Back to Delta

Column Mapping Usage Tracking

protocol_rfcs/column-mapping-usage-tracking.md

4.2.03.8 KB
Original Source

Column Mapping Usage Tracking

Associated Github issue for discussions: https://github.com/delta-io/delta/issues/2682

This RFC proposes an extension for Column Mapping to track where columns have been dropped or renamed during the history of a table. This allows using the (logical) name of a column as the physical name of a column, while still ensuring that all physical names are unique. This helps with the disablement of Column Mapping proposed in #2481, as in this case it is no longer required to rewrite the table, and it simply suffices to change the mode to none.


New subsection at the end of the Column Mapping section

Usage Tracking

Column Mapping Usage Tracking is an extension of the column mapping feature that allows Delta to track whether a column has been dropped or renamed. This is tracked by the table property delta.columnMapping.hasDroppedOrRenamed. This table property is set to false when the table is created, and flipped to true when the first column is either dropped or renamed. The writer table feature columnMappingUsageTracking is added to the writerFeatures in the protocol to ensure that all writers correctly track when columns are dropped or renamed.

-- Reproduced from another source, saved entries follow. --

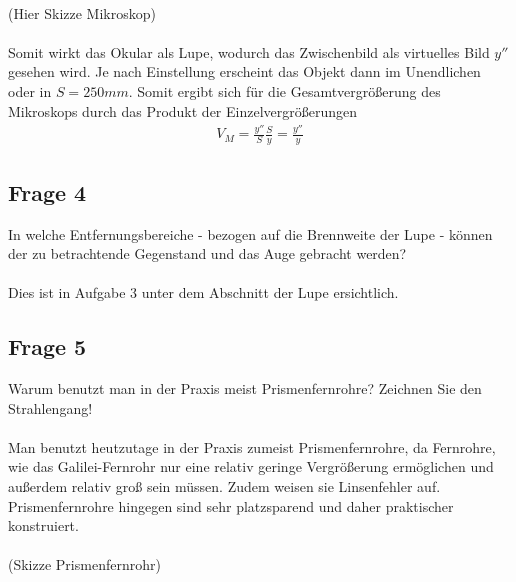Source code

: \documentclass[a4paper,10pt]{scrartcl}
\begin{document}
			\\
			(Hier Skizze Mikroskop)\\
			\\
			Somit wirkt das Okular als Lupe, wodurch das Zwischenbild als virtuelles Bild \(y''\) gesehen wird. Je nach Einstellung erscheint das Objekt dann im Unendlichen oder in \(S=250mm\). Somit ergibt sich für die Gesamtvergrößerung des Mikroskops durch das Produkt der Einzelvergrößerungen
			\begin{align*}
			V_{M}=\frac{y''}{S}\frac{S}{y}=\frac{y''}{y}
			\end{align*}
			
			\newpage
			
		\subsection{Frage 4}
			In welche Entfernungsbereiche - bezogen auf die Brennweite der Lupe - können der zu betrachtende
			Gegenstand und das Auge gebracht werden?\\
			\\
			Dies ist in Aufgabe 3 unter dem Abschnitt der Lupe ersichtlich.
			
		\subsection{Frage 5}
			Warum benutzt man in der Praxis meist Prismenfernrohre? Zeichnen Sie den Strahlengang!\\
			\\
			Man benutzt heutzutage in der Praxis zumeist Prismenfernrohre, da Fernrohre, wie das Galilei-Fernrohr nur eine relativ geringe Vergrößerung ermöglichen und außerdem relativ groß sein müssen. Zudem weisen sie Linsenfehler auf. Prismenfernrohre hingegen sind sehr platzsparend und daher praktischer konstruiert.\\
			\\
			(Skizze Prismenfernrohr)\\
			\\
			
\end{document}
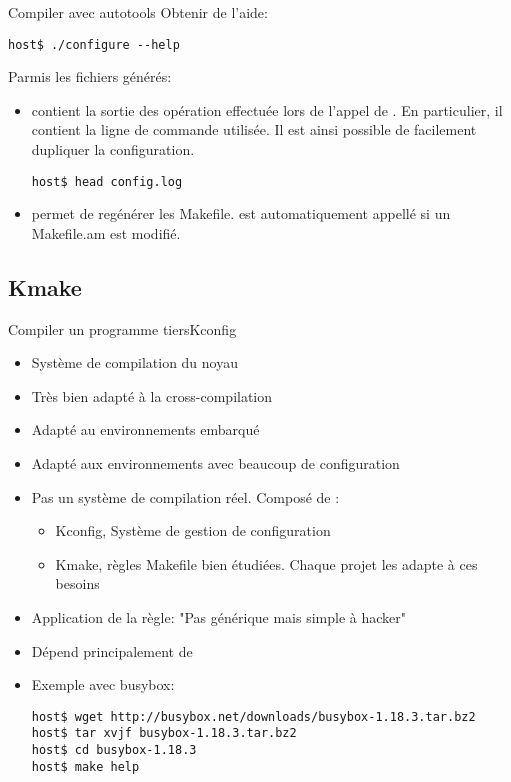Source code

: \begin{frame}[fragile=singleslide]{Compiler avec autotools}
  Obtenir de l'aide:
\begin{lstlisting}
host$ ./configure --help
\end{lstlisting} %

  Parmis les fichiers générés:
  \begin{itemize}
  \item {}  contient la sortie  des opération effectuée
    lors de l'appel de .  En particulier, il contient
    la ligne de commande utilisée. Il est ainsi possible de facilement
    dupliquer la configuration.
\begin{lstlisting}
host$ head config.log
\end{lstlisting} %
  \item     {}     permet     de    regénérer     les
    Makefile.   est  automatiquement appellé  si un
    Makefile.am est modifié.
  \end{itemize}
\end{frame}


\subsection{Kmake}

\begin{frame}[fragile=singleslide]{Compiler un programme tiers}{Kconfig}
  \begin{itemize}
  \item Système de compilation du noyau
  \item Très bien adapté à la cross-compilation
  \item Adapté au environnements embarqué
  \item Adapté aux environnements avec beaucoup de configuration
  \item  Pas un  système de  compilation réel. Composé de :
    \begin{itemize}
    \item Kconfig, Système de gestion de configuration
    \item  Kmake, règles  Makefile  bien étudiées.  Chaque projet  les
      adapte à ces besoins
    \end{itemize}
  \item Application de la règle: "Pas générique mais simple à hacker"
  \item Dépend principalement de 
  \item Exemple avec busybox:
    \begin{lstlisting}
host$ wget http://busybox.net/downloads/busybox-1.18.3.tar.bz2
host$ tar xvjf busybox-1.18.3.tar.bz2
host$ cd busybox-1.18.3
host$ make help
    \end{lstlisting} %
  \end{itemize}
\end{frame}

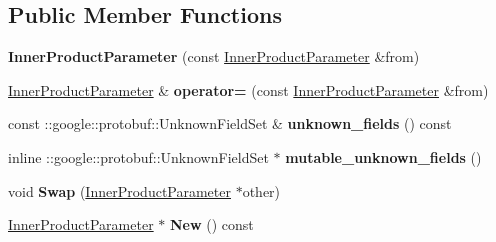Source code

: \subsection*{Public Member Functions}
\begin{DoxyCompactItemize}
\item 
\mbox{\label{classcaffe_1_1_inner_product_parameter_a66337224dbcab154d6197f4fe96eb9d7}} 
{\bfseries Inner\+Product\+Parameter} (const \mbox{\hyperlink{classcaffe_1_1_inner_product_parameter}{Inner\+Product\+Parameter}} \&from)
\item 
\mbox{\label{classcaffe_1_1_inner_product_parameter_a09d35bbdaf492262bc11d6a538e9a5e2}} 
\mbox{\hyperlink{classcaffe_1_1_inner_product_parameter}{Inner\+Product\+Parameter}} \& {\bfseries operator=} (const \mbox{\hyperlink{classcaffe_1_1_inner_product_parameter}{Inner\+Product\+Parameter}} \&from)
\item 
\mbox{\label{classcaffe_1_1_inner_product_parameter_ace361952fab5c17ff421414879fadd5c}} 
const \+::google\+::protobuf\+::\+Unknown\+Field\+Set \& {\bfseries unknown\+\_\+fields} () const
\item 
\mbox{\label{classcaffe_1_1_inner_product_parameter_a6736c62857766f66be151eaf0bf4733a}} 
inline \+::google\+::protobuf\+::\+Unknown\+Field\+Set $\ast$ {\bfseries mutable\+\_\+unknown\+\_\+fields} ()
\item 
\mbox{\label{classcaffe_1_1_inner_product_parameter_abadd64de7f2b318975e8473d24355945}} 
void {\bfseries Swap} (\mbox{\hyperlink{classcaffe_1_1_inner_product_parameter}{Inner\+Product\+Parameter}} $\ast$other)
\item 
\mbox{\label{classcaffe_1_1_inner_product_parameter_afaccccca9b33c16aca80c7ed9a059fdd}} 
\mbox{\hyperlink{classcaffe_1_1_inner_product_parameter}{Inner\+Product\+Parameter}} $\ast$ {\bfseries New} () const
\item 
\mbox{\label{classcaffe_1_1_inner_product_parameter_a5838e8caf825837bdfcde39ecab5f6f6}} 

\end{DoxyCompactItemize}
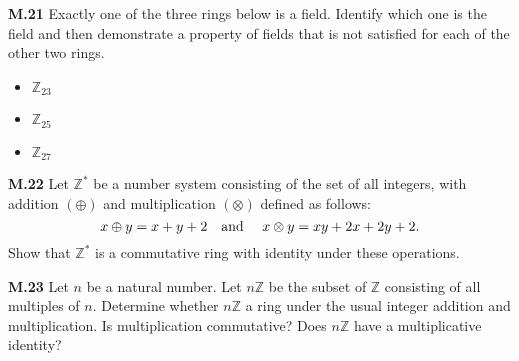 \documentclass[addpoints]{exam}
\begin{document}
\begin{questions}


\question \textbf{M.21}
Exactly one of the three rings below is a field. Identify which one is the field and then demonstrate a property of fields that is not satisfied for each of the other two rings.
\begin{itemize}
\item $\mathbb{Z}_{23}$
\item $\mathbb{Z}_{25}$
\item $\mathbb{Z}_{27}$
\end{itemize}


\question \textbf{M.22}
Let $\mathbb{Z}^*$ be a number system consisting of the set of all integers, with addition $(\oplus)$ and multiplication $(\otimes)$ defined as follows:
\[
x\oplus y= x+y+2\text{\quad and \quad}x\otimes y=xy+2x+2y+2.
\]
Show that $\mathbb{Z}^*$ is a commutative ring with identity under these operations.

\question \textbf{M.23}
Let $n$ be a natural number. Let $n\mathbb{Z}$ be the subset of $\mathbb{Z}$ consisting of all multiples of $n$. Determine whether  $n\mathbb{Z}$ a ring under the usual integer addition and multiplication. Is multiplication commutative? Does $n\mathbb{Z}$ have a multiplicative identity?







\end{questions}
\end{document}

Modification to the Writer Requirements for Column Mapping subsection

  • Assign a globally unique identifier as the physical name for each new column that is added to the schema. This is especially important for supporting cheap column deletions in name mode. In addition, column identifiers need to be assigned to each column. The maximum id that is assigned to a column is tracked as the table property delta.columnMapping.maxColumnId. This is an internal table property that cannot be configured by users. This value must increase monotonically as new columns are introduced and committed to the table alongside the introduction of the new columns to the schema.

is replaced by

  • Assign a unique physical name to each column.
    • When enabling column mapping on existing table, the physical name of the column must be set to the (logical) name of the column.
    • If the feature columnMappingUsageTracking is supported, then when adding a new column to a table and delta.columnMapping.hasDroppedOrRenamed column property is false the (logical) name of the column should be used as the physical name.
    • Otherwise the physical column name must contain a universally unique identifier (UUID) to guarantee uniqueness.
  • Assign a column id to each column. The maximum id that is assigned to a column is tracked as the table property delta.columnMapping.maxColumnId. This is an internal table property that cannot be configured by users. This value must increase monotonically as new columns are introduced and committed to the table alongside the introduction of the new columns to the schema.

New subsection at the end of the Writer Requirements for Column Mapping subsection

Writer Requirements for Usage Tracking

In order to support column mapping usage tracking, writers must:

  • Write protocol and metaData actions when Column Mapping Usage Tracking is turned on for the first time:
    • Write a protocol action with writer version 7 and the feature columnMappingUsageTracking in the writerFeatures.
    • Write a metaData action with the table property delta.columnMapping.hasDroppedOrRenamed set to false when creating a new table or enabling the feature on an existing table without column mapping enabled, and set to true when enabling usage tracking on an existing table with column mapping enabled.
  • When dropping or renaming a column delta.columnMapping.hasDroppedOrRenamed must be set to true.
  • After delta.columnMapping.hasDroppedOrRenamed is set to true it must never be set back to false again.